I'm accessing this "object" from multiple threads / go-loops.
I've started naively wrapping the graph object with an atom but as far as I understand, it doesn't protect (and can't do) against directly changing the state of its content. Its a safeguard only if you are able to use reset! or swap! functions.
I've changed to refs and started doing my mutations in dosync blocks but I still notice some weird behaviour from time to time. They are hard to pinpoint since they appear on runtime. As you would expect.
I'm not experienced in Clojure ecosystem, so I'd appreciate if you can point me into a couple of alternative strategies for dealing with stateful objects from Java in Clojure.
PS: I'm aware of loom and would love to use it, but it lacks for my most important requirement: finding all simple cycles in a weighted directed graph with negative weights.
Clojure's STM features (eg. dosync, ref) only, as far as I understand them, interact with other features of clojure. They aren't going to interact with mutable Java objects in ways you might hope. The atom type isn't going to help here either unless you felt like copying the entire graph each time you wanted to perform an operation on it. Unfortunately in this case you have a mutable object which has uncertain thread safety characteristics. You're going to have to use some kind of lock. There's a built-in function to acquire the monitor lock: (locking obj body). You could just use the graph itself as the monitor object. Or you can create other kinds of locks like a readwrite like as needed. Each time you access part of the graph or mutate/update it you're going to need to acquire/release the lock.

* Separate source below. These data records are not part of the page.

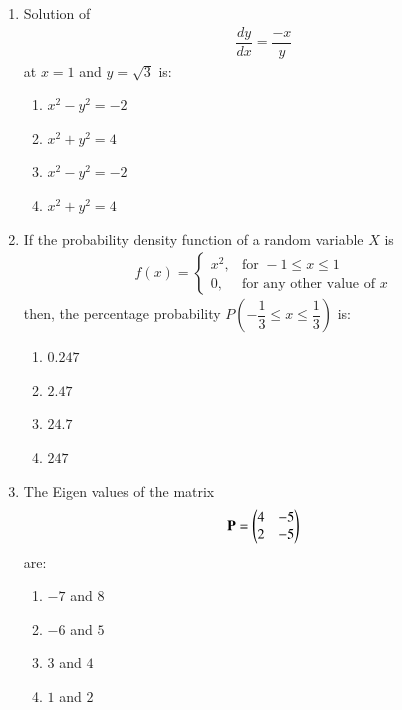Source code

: \documentclass[journal]{IEEEtran}
\begin{document}
\begin{enumerate}
\item Solution of \begin{align} \dfrac{dy}{dx} = \dfrac{-x}{y} \end{align}at $x = 1$ and $y = \sqrt{3}$ is: \textbf{}
\begin{multicols}{2}
\begin{enumerate}
\item $x^2 - y^2 = -2$
\item $x^2 + y^2 = 4$
\item $x^2 - y^2 = -2$
\item $x^2 + y^2 = 4$
\end{enumerate}
\end{multicols}

\item If the probability density function of a random variable $X$ is  
\begin{align}
f(x) = 
\begin{cases}
x^2, & \text{for } -1 \leq x \leq 1 \\
0, & \text{for any other value of } x
\end{cases}
\end{align}
then, the percentage probability $P\left( -\dfrac{1}{3} \leq x \leq \dfrac{1}{3} \right)$ is: \textbf{}
\begin{multicols}{2}
\begin{enumerate}
\item $0.247$
\item $2.47$
\item $24.7$
\item $247$
\end{enumerate}
\end{multicols}

\item The Eigen values of the matrix \textbf{}
\begin{align}
\mathbf{P} = \begin{pmatrix}4 & -5 \\ 2 & -5\end{pmatrix}
\end{align}
are:
\begin{multicols}{2}
\begin{enumerate}
\item $-7$ and $8$
\item $-6$ and $5$
\item $3$ and $4$
\item $1$ and $2$
\end{enumerate}
\end{multicols}


\end{enumerate}
\end{document}

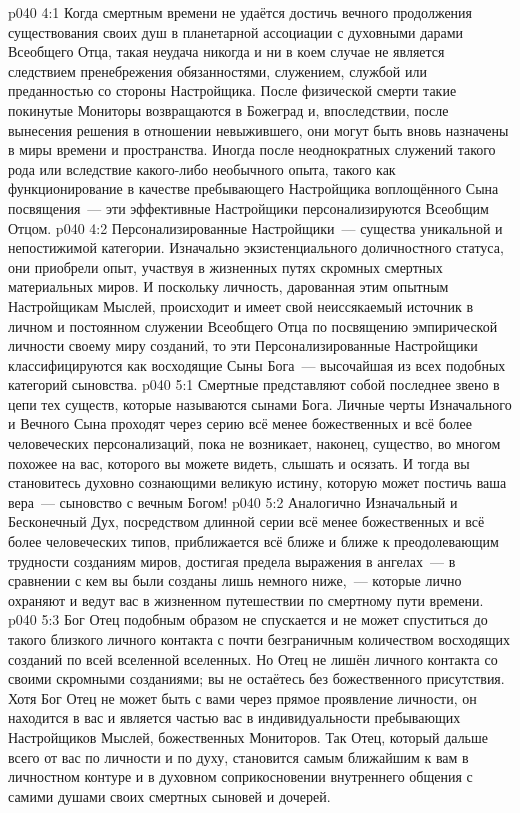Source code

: \vs p040 4:1 Когда смертным времени не удаётся достичь вечного продолжения существования своих душ в планетарной ассоциации с духовными дарами Всеобщего Отца, такая неудача никогда и ни в коем случае не является следствием пренебрежения обязанностями, служением, службой или преданностью со стороны Настройщика. После физической смерти такие покинутые Мониторы возвращаются в Божеград и, впоследствии, после вынесения решения в отношении невыжившего, они могут быть вновь назначены в миры времени и пространства. Иногда после неоднократных служений такого рода или вследствие какого\hyp{}либо необычного опыта, такого как функционирование в качестве пребывающего Настройщика воплощённого Сына посвящения~--- эти эффективные Настройщики персонализируются Всеобщим Отцом.
\vs p040 4:2 Персонализированные Настройщики~--- существа уникальной и непостижимой категории. Изначально экзистенциального доличностного статуса, они приобрели опыт, участвуя в жизненных путях скромных смертных материальных миров. И поскольку личность, дарованная этим опытным Настройщикам Мыслей, происходит и имеет свой неиссякаемый источник в личном и постоянном служении Всеобщего Отца по посвящению эмпирической личности своему миру созданий, то эти Персонализированные Настройщики классифицируются как восходящие Сыны Бога~--- высочайшая из всех подобных категорий сыновства.
\vs p040 5:1 Смертные представляют собой последнее звено в цепи тех существ, которые называются сынами Бога. Личные черты Изначального и Вечного Сына проходят через серию всё менее божественных и всё более человеческих персонализаций, пока не возникает, наконец, существо, во многом похожее на вас, которого вы можете видеть, слышать и осязать. И тогда вы становитесь духовно сознающими великую истину, которую может постичь ваша вера~--- сыновство с вечным Богом!
\vs p040 5:2 Аналогично Изначальный и Бесконечный Дух, посредством длинной серии всё менее божественных и всё более человеческих типов, приближается всё ближе и ближе к преодолевающим трудности созданиям миров, достигая предела выражения в ангелах~--- в сравнении с кем вы были созданы лишь немного ниже,~--- которые лично охраняют и ведут вас в жизненном путешествии по смертному пути времени.
\vs p040 5:3 Бог Отец подобным образом не спускается и не может спуститься до такого близкого личного контакта с почти безграничным количеством восходящих созданий по всей вселенной вселенных. Но Отец не лишён личного контакта со своими скромными созданиями; вы не остаётесь без божественного присутствия. Хотя Бог Отец не может быть с вами через прямое проявление личности, он находится в вас и является частью вас в индивидуальности пребывающих Настройщиков Мыслей, божественных Мониторов. Так Отец, который дальше всего от вас по личности и по духу, становится самым ближайшим к вам в личностном контуре и в духовном соприкосновении внутреннего общения с самими душами своих смертных сыновей и дочерей.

Just a note that we recently received a contribution of AsSynchronizedGraph in JGraphT:
https://github.com/jgrapht/jgrapht/blob/master/jgrapht-core/src/main/java/org/jgrapht/graph/concurrent/AsSynchronizedGraph.java
It allows you to protect a graph with a wrapper which uses a ReadWriteLock. There are a bunch of usage caveats in the Javadoc.
It's not released yet, but it's available in the latest SNAPSHOT build.
As far as I understand, you are talking about a Java class, not a Clojure data structure. If I'm right, there is no sense of wrapping that instance into an atom or any other reference type because the rest of your code will still may modify that instance directly.
Clojure has special locking macro that puts a monitor on any Java object while executing a set of actions over it.
Its typical usage might be something like that:
(def graph (some.java.Graph. 1 2 3 4))
(locking graph
(.modify graph)
(.update graph))
See the documentation page for more info.

Readers-writers using STM in Clojure

There is the following version of readers-writers problem: multiple readers and writers, 2 or more readers can read simultaneously, if a writer is writing no one can read or write, it is preferred if all writers get an equal chance to write (for example in 100 rounds 5 writers should write about 20 times each). What is the proper way to implement this in Clojure using STM? I'm not looking for a complete code, just some general directions.
Clojure's built-in STM can't really include all the constraints you are looking for because readers never wait for writers and your requirements require readers to wait.
if you can forgive not blocking readers then you can go ahead and
(. (java.lang.Thread. #(dosync (write stuff)) start))
(. (java.lang.Thread. #(dosync (read stuff)) start))
if you need readers to block then you will need a different STM, the world has lots of them
Clojure's STM gives you much nicer guarantees than that. Writers wait for each other, but readers can still read while a writer is writing; it just sees the most-recent consistent state. If a writer isn't done writing yet, the reader doesn't see its changes at all.
As mentioned in other answers that readers don't block while reading and you want reader to block then you probably implement them as "writer" which write the same value it gets in its callback function. I know this is weird solution but may be this can help you out or give you some further directions.